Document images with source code
::::::::::
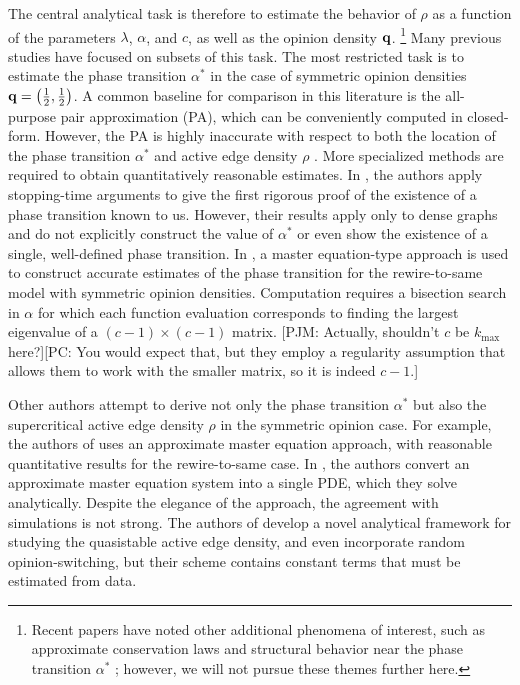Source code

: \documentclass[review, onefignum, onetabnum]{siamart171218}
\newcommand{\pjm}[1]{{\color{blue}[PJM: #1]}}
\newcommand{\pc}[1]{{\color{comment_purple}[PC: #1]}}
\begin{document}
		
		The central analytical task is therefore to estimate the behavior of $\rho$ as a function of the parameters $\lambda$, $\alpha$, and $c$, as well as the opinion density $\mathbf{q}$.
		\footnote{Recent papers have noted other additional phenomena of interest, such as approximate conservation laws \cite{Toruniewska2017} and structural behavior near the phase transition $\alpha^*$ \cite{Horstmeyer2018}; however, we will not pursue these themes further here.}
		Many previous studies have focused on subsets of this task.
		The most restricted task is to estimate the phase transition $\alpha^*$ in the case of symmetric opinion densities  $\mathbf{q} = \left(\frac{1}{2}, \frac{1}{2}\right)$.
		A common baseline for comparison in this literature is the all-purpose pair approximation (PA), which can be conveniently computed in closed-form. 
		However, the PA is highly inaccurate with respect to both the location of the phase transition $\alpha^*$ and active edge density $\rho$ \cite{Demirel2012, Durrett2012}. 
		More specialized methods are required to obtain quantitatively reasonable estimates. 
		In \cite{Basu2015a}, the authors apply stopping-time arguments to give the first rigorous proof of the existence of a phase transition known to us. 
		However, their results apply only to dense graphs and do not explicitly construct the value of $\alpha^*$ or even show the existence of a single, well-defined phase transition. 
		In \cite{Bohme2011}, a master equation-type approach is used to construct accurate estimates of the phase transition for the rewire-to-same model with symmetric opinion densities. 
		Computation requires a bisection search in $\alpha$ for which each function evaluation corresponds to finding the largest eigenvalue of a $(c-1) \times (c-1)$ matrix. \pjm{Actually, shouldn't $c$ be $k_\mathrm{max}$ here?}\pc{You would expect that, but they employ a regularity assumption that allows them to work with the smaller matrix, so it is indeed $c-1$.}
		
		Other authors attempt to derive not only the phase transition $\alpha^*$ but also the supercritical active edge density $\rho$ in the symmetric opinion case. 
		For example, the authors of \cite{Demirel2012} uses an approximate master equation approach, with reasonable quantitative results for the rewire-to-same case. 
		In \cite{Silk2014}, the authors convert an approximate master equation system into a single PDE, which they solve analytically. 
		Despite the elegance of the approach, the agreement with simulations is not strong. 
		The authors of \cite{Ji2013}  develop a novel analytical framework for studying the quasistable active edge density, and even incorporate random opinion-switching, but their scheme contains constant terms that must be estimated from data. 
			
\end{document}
::::::::::
[What is required] Looking at the records, state how many lines contain "densities" and write nothing besides that number.

[Task answer] 2